Alex took the shot he had: two into the second figure's chest. She dropped like a cut rope. The third spilled over her.

"Back!" he yelled at the crowd, but they were already tripping into each other and into the street. Some stumbled toward him.

The duck-jacket neighbor swung the shotgun—across the porch, then toward Alex like panic had decided Alex was the bigger threat. Alex snapped his sights to the barrel, felt the bad angle, knew he was a half second late—

A crack split the air. The shotgun jumped and smashed against the door trim, chips flying. The neighbor flinched and let it go, swearing, more surprised than hurt.

Across the street, a window shade shivered. John had put a round into wood and metal by the muzzle—close enough to shock it off line without drilling the man. Good kid. Good restraint.

"Hold," Alex muttered upward, then, louder for the crowd, "MOVE BACK! Street side!"

Devon finally squeezed off three nervous pops at something crawling off the porch roof, dirt jumping. One round hit. It twitched and kept dragging. He froze, then looked at Alex like a student who'd just failed a test.

"Head," Alex snapped. Devon aimed higher, hands shaking, and shot again. The crawler stopped.

"Now help her up," Alex said, chin-flicking to a woman stumbling at the curb. He didn't wait to see if Devon listened.

Another infected body pushed through the doorway. The bitten man on the porch slid down the steps and into the yard, eyes open, mouth working. Alex put a round into his pelvis to drop the hips and followed with one to the head when it showed. He gagged and kept it down. 

"Sam—go!" he said, pushing her back another few steps. She caught her footing and started pulling sleeves, yelling, "Back! Street! Now!" People listened, at least the ones who could still hear. She'd come to break this up; she was doing it.

The duck-jacket neighbor gave Alex a look like physics had betrayed him. He lunged for the dropped shotgun, grabbed a chunk, and swung. Alex stepped in and drove the butt of his rifle into the man's sternum. The air left him. He stumbled into the grass.

"Right side!" John shouted from the window. 

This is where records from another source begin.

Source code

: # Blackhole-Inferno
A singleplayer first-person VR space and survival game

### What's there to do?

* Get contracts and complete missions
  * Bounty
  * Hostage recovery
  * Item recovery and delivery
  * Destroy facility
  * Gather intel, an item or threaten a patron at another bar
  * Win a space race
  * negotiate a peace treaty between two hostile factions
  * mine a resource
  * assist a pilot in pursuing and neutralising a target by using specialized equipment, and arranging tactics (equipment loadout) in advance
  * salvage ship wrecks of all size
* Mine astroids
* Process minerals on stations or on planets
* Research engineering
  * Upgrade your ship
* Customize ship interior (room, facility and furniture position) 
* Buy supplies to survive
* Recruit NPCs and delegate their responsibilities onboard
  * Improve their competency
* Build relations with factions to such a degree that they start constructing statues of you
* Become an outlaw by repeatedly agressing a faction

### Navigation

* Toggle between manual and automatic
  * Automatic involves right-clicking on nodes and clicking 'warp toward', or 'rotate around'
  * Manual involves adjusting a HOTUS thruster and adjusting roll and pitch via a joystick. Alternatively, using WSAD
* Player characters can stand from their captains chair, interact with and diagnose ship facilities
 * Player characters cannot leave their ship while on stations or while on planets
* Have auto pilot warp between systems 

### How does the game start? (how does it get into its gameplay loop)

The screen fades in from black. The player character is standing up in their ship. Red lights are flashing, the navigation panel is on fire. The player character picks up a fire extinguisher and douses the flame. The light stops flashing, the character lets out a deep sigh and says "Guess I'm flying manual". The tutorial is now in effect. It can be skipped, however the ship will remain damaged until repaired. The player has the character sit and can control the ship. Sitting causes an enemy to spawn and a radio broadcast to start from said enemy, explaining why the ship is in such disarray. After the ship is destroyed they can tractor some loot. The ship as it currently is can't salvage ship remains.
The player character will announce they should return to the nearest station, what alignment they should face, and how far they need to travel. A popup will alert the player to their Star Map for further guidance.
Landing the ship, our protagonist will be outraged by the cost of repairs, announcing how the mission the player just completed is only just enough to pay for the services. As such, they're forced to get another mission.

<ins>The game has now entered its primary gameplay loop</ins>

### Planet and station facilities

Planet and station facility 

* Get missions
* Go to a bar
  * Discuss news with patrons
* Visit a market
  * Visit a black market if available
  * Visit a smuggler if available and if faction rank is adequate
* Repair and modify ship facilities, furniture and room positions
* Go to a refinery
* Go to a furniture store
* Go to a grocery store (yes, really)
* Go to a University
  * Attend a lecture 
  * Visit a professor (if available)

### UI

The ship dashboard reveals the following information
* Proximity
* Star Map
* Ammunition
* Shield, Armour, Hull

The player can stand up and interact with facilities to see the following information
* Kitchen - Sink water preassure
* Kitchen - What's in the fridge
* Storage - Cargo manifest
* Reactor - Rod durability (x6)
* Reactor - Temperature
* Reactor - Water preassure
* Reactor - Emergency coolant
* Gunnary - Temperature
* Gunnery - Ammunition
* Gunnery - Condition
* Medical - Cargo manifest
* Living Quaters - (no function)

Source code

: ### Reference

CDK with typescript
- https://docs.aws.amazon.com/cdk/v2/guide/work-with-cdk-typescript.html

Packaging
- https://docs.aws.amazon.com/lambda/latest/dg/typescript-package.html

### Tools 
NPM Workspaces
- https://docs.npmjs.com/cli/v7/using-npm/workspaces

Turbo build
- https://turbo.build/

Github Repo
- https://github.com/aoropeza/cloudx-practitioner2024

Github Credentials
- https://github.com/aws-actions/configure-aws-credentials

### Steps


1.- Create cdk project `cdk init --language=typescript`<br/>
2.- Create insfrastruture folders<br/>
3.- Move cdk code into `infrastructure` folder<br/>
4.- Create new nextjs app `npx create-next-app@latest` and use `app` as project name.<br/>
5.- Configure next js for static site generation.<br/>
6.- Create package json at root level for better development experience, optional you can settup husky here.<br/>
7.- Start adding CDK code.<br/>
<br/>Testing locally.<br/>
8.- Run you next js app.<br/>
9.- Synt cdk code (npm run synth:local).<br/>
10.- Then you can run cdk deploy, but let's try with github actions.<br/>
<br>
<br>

Alex pivoted. The neighbor had a snub revolver in his off hand now, muzzle at Alex's ribs from ten feet. The man's eyes were blown wide. 

CRACK.

Brick a foot from the man's wrist spat dust and chips. He yelped and jerked; the revolver thudded to the walk. He clutched his hand like he'd been stung.

"Drop it!" John called, flat and dangerous. "Stay down."

For a heartbeat, everything held: the crowd, the open door, the dark hallway breathing more bodies. Devon, pale and shaking, hovered behind Samantha like a shadow that wanted to be useful. He'd sold out the truth because fear made bad math; Alex could almost forgive that. Almost.

Inside the house, something heavy dragged. Then quiet.

Alex didn't trust it.

"Back it up," he said, eyes on the doorway. "Now."